Welcome to October and the darkening evenings and cooler weather. It’s nearly time for me to put my socks on! As I write, we are all in the middle of a kerfuffle about petrol. I’ve not been too affected as I’m staying fairly local and have half a tank of fuel, but I understand the frustration if you need to make longer journeys or commute daily. I feel bemused when I pass a 50-car queue for a petrol station, when I know there is another round the corner with only 6 people queuing!
Quite a few people will be out in their gardens, getting them ready for the winter, etc, or raking leaves and tidying their flower beds. Frosts will be here soon. I prepared a new bed for a wisteria, using home-made compost. Imagine my surprise 2 weeks later when a melon plant sprouted from the compost and proceeded to ramble across my terrace. 4 weeks later it is now 14 feet long, with dozens of flowers and mini melons appearing. It won’t survive this late in the season, so will have to be pulled up, but it was amazing to watch it grow so quickly. I scattered a “Bee Bomb” on an empty flower bed this summer and have been delighted with what came up. The bed was filled with poppies, marigolds, cosmos, clary sage, and dill and attracted so many bees of so many different kinds. I have been researching bees for a creative project and was thrilled to be able to identify so many varieties of bee. Now to build a bee house for the solitary ones to overwinter!
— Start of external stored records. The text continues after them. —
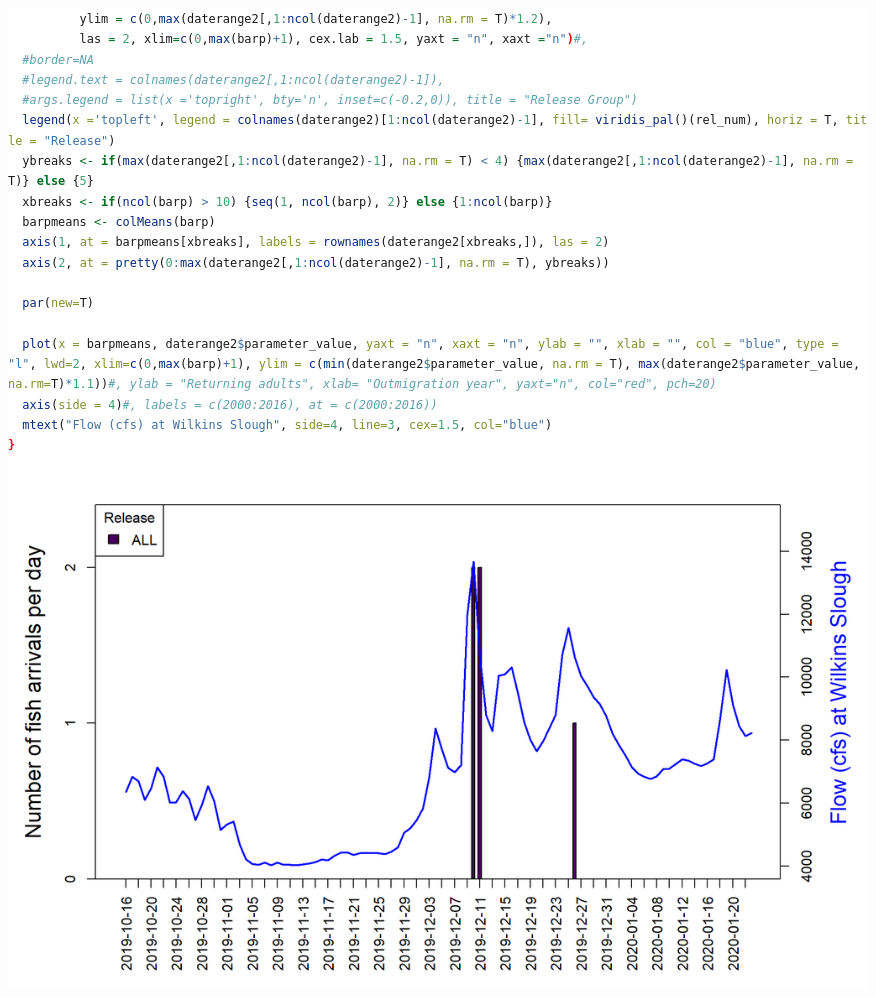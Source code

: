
 ```r
          ylim = c(0,max(daterange2[,1:ncol(daterange2)-1], na.rm = T)*1.2),
          las = 2, xlim=c(0,max(barp)+1), cex.lab = 1.5, yaxt = "n", xaxt ="n")#,
  #border=NA
  #legend.text = colnames(daterange2[,1:ncol(daterange2)-1]),
  #args.legend = list(x ='topright', bty='n', inset=c(-0.2,0)), title = "Release Group")
  legend(x ='topleft', legend = colnames(daterange2)[1:ncol(daterange2)-1], fill= viridis_pal()(rel_num), horiz = T, title = "Release")
  ybreaks <- if(max(daterange2[,1:ncol(daterange2)-1], na.rm = T) < 4) {max(daterange2[,1:ncol(daterange2)-1], na.rm = T)} else {5}
  xbreaks <- if(ncol(barp) > 10) {seq(1, ncol(barp), 2)} else {1:ncol(barp)}
  barpmeans <- colMeans(barp)
  axis(1, at = barpmeans[xbreaks], labels = rownames(daterange2[xbreaks,]), las = 2)
  axis(2, at = pretty(0:max(daterange2[,1:ncol(daterange2)-1], na.rm = T), ybreaks))

  par(new=T)

  plot(x = barpmeans, daterange2$parameter_value, yaxt = "n", xaxt = "n", ylab = "", xlab = "", col = "blue", type = "l", lwd=2, xlim=c(0,max(barp)+1), ylim = c(min(daterange2$parameter_value, na.rm = T), max(daterange2$parameter_value, na.rm=T)*1.1))#, ylab = "Returning adults", xlab= "Outmigration year", yaxt="n", col="red", pch=20)
  axis(side = 4)#, labels = c(2000:2016), at = c(2000:2016))
  mtext("Flow (cfs) at Wilkins Slough", side=4, line=3, cex=1.5, col="blue")
}
```

<img src="pageSRGS_2020_files/figure-html/print figure of fish detections at Tower-1.png" width="960" />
Have you been listening to Haptic and Hue’s Tales of Textiles, which you can find on all major podcast platforms, or on the Haptic and Hue website https://hapticandhue.com/tales-of-textiles-series-3/.
The series takes 8 different fabrics and listens to their stories, looking at what they are and where they came from as well as what they meant to the people who made and used them. The episodes run every two weeks from 9th September until 16th December 2021.
‘Wholecloths From the Hills’ is the next podcast episode that will explore North Country quilts with Quilters’ Guild Museum Collection curator, Heather Audin, and quilter and textile researcher, Deborah McGuire. The episode will air on 7th October. It’s great to see that there are textile-related podcasts about. If you know of others, please let me know so I can share the knowledge!
Our newest member, Ann Bruntlett, has encouraged me to look at the work of Meredith Woolnough, an Australian embroiderer with a great collection of resources and teaching classes available online at https://meredith-woolnough-studio.teachable.com/
See below for examples of her soluble embroidery teaching samples.
She also has a rather lovely book out, Organic Embroidery, available from Amazon and all good retailers. I remember seeing her amazing embroideries based on corals, so fragile and on such a large scale, in a TV programme a few years ago. http://meredithwoolnough.com.au/past-work
Julie Williams is feeling bemused:
Is it because you never see this in a newsagents or have I just forgotten (along with everything else that’s “slipped my mind”)…..
I didn’t realise that Embroidery Magazine was still being published.
It’s not the same as our old favourite version, of course, but I saw this online and sent for it, it’s quite a good issue.
I was interested to see that the Embroiderers’ Guild were advertising ‘Join us Today’ in it?????
The Knitting and Stitching Shows are on again this year, very COVID secure, as the Festival of Quilts was. The Alexandra Palace Show is 7-10th October, the Harrogate one will take place 18-21st November. Maybe that could be combined with a trip to Betty’s, some Christmas shopping and a visit to the RHS gardens for some frosty inspiration…
Don’t forget to make sure your 2022 diary is marked with our Living Threads Exhibition, Wednesday 30th March – Friday 8th April, to be held at Trent College, Long Eaton, as previously. The theme is “Garden” and we have lots of exciting work to show, plus some special exhibitions and projects, plus work from our Study Group.
If you have any newsletter contributions, puzzles, recommendations, etc, do please send them to me via the Living Threads email address: email@example.com or email me directly at firstname.lastname@example.org Your newsletter will be all about me if you don’t send me some stories, book reviews, places of interest, etc!
Everyone please stay safe and keep creating. We will get through this and come out the other side. Full vaccination (and boosters) will eventually mean we can all meet up and share our stories and textile work.